How do the predicted velocity and the measured velocity compare in each case?  Did your measurements agree with your initial prediction?  If not, why?  

We used the equation above to determine our predicted initial velocity. The predicted velocity and measured velocity were very similar in comparison. As always, there is uncertainty when using Video Analysis to measure data. The measurements we calculated did agree with our initial predictions within uncertainty. I believe the variation in our data came from the fact that the model we used to make our predictions was "ideal", meaning we did not account for the friction of the system (only the two masses and distance) or the effective mass of the pulley.

Does the launch velocity of the car depend on its mass?  The mass of the block?  The distance the block falls?  Is there a choice of distance and block mass for which the mass of the car does not make much difference to its launch velocity?

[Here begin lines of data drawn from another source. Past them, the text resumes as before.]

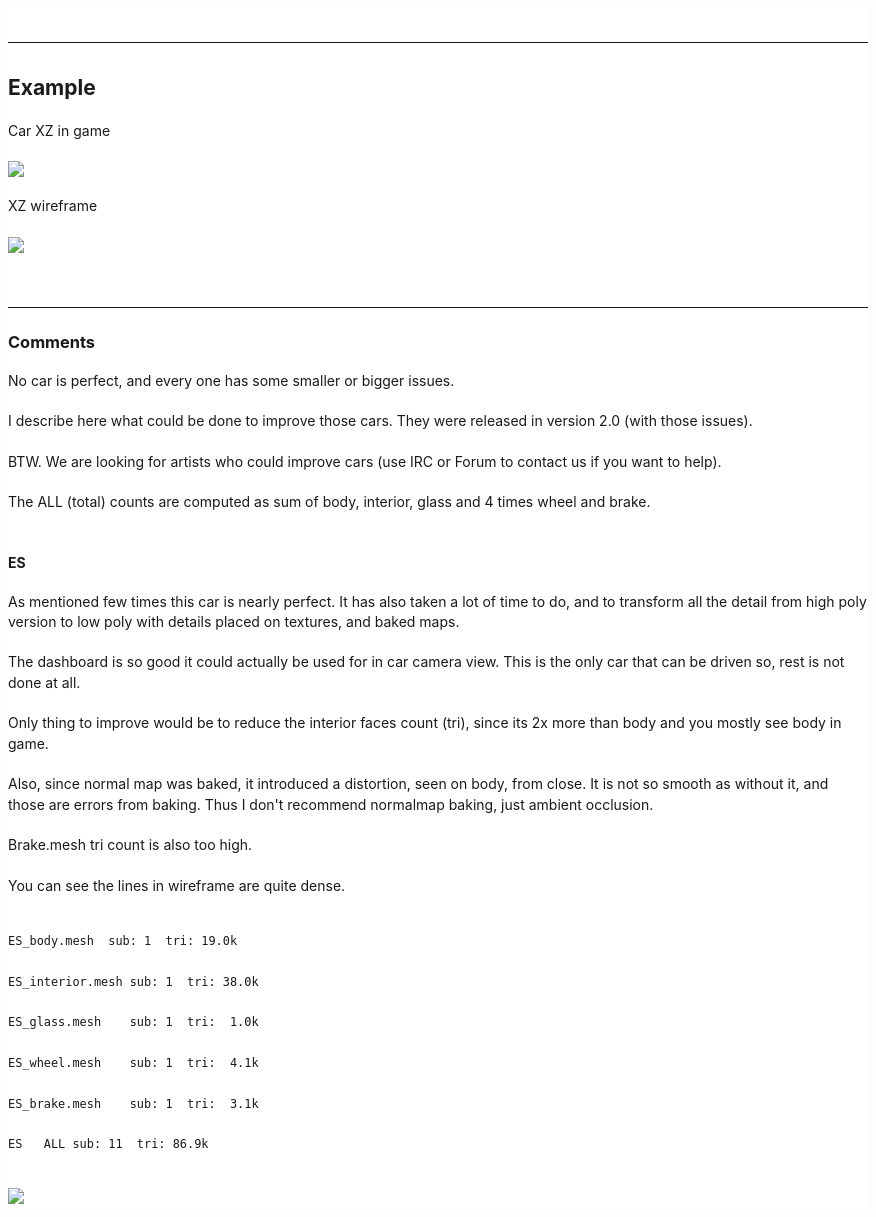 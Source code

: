 <br>
<hr />
<h2>Example</h2>
Car XZ in game<br>
<br>
<img src='http://vdrift-ogre.googlecode.com/files/viewXZ.jpg' />

XZ wireframe<br>
<br>
<img src='http://vdrift-ogre.googlecode.com/files/viewXZwire.jpg' />

<br>
<hr />
<h3>Comments</h3>
No car is perfect, and every one has some smaller or bigger issues.<br>
<br>
I describe here what could be done to improve those cars. They were released in version 2.0 (with those issues).<br>
<br>
BTW. We are looking for artists who could improve cars (use IRC or Forum to contact us if you want to help).<br>
<br>
The ALL (total) counts are computed as sum of body, interior, glass and 4 times wheel and brake.<br>
<br>
<h4>ES</h4>
As mentioned few times this car is nearly perfect. It has also taken a lot of time to do, and to transform all the detail from high poly version to low poly with details placed on textures, and baked maps.<br>
<br>
The dashboard is so good it could actually be used for in car camera view. This is the only car that can be driven so, rest is not done at all.<br>
<br>
Only thing to improve would be to reduce the interior faces count (tri), since its 2x more than body and you mostly see body in game.<br>
<br>
Also, since normal map was baked, it introduced a distortion, seen on body, from close. It is not so smooth as without it, and those are errors from baking. Thus I don't recommend normalmap baking, just ambient occlusion.<br>
<br>
Brake.mesh tri count is also too high.<br>
<br>
You can see the lines in wireframe are quite dense.<br>
<br>
<pre><code>ES_body.mesh	 sub: 1  tri: 19.0k<br>
ES_interior.mesh sub: 1  tri: 38.0k<br>
ES_glass.mesh	 sub: 1  tri:  1.0k<br>
ES_wheel.mesh	 sub: 1  tri:  4.1k<br>
ES_brake.mesh	 sub: 1  tri:  3.1k<br>
ES	 ALL sub: 11  tri: 86.9k<br>
</code></pre>
<img src='http://vdrift-ogre.googlecode.com/files/wireES.jpg' />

The launch velocity depends on: the hanging mass, the mass of the car, and the distance the hanging mass falls before reaching the ground. The mass of the hanging object affects the initial acceleration by the amount of tension it creates. The larger the mass of the hanging object, the more tension in the system, and thus a larger magnitude of initial velocity. The distance the hanging mass falls also affects the initial velocity. If the distance is smaller then the tension being applied only lasts a short amount of time; whereas if the distance (between the ground and the object) is large, then the force applied by the hanging mass will last a longer amount of time. Finally, the mass of the car is also a factor in initial velocity, because if the mass of the car is large, then it will take a considerable amount of force to move the car initially. With a large enough hanging mass at a high enough distance, the mass of the cart would be negligible.

If the same mass block falls through the same distance, but you change the mass of the cart, does the force that the string exerts on the cart change?  In other words, is the force of the string on object A always equal to the weight of object A?  Is it ever equal to the weight of object A?  Explain your reasoning. 

The tension force of the string is not always equal to the weight of the object. In a static system (when the acceleration is 0), the tension force will be equal to the weight. However, in a dynamic system the tension must also account for the objects acceleration and mass.

Was the frictional force the same whether or not the string exerted a force on it?  Does this agree with your initial prediction?  If not, why?

No, the frictional force varies based on the system. The frictional force that the car experiences while the hanging mass is still falling is less than the frictional force the car experiences when the hanging mass reaches the ground. This is because at the point where the hanging mass is still falling, the system has the force of hanging mass (creating the tension that acts on the cart) and kinetic energy of the cart to oppose friction. Once the mass is no longer acting on the system, the friction is only opposing the kinetic energy of the cart, and eventually slows it down. So, we can say that the magnitude of frictional force is changing throughout the duration of motion. This does not agree with our prediction of friction being a constant force.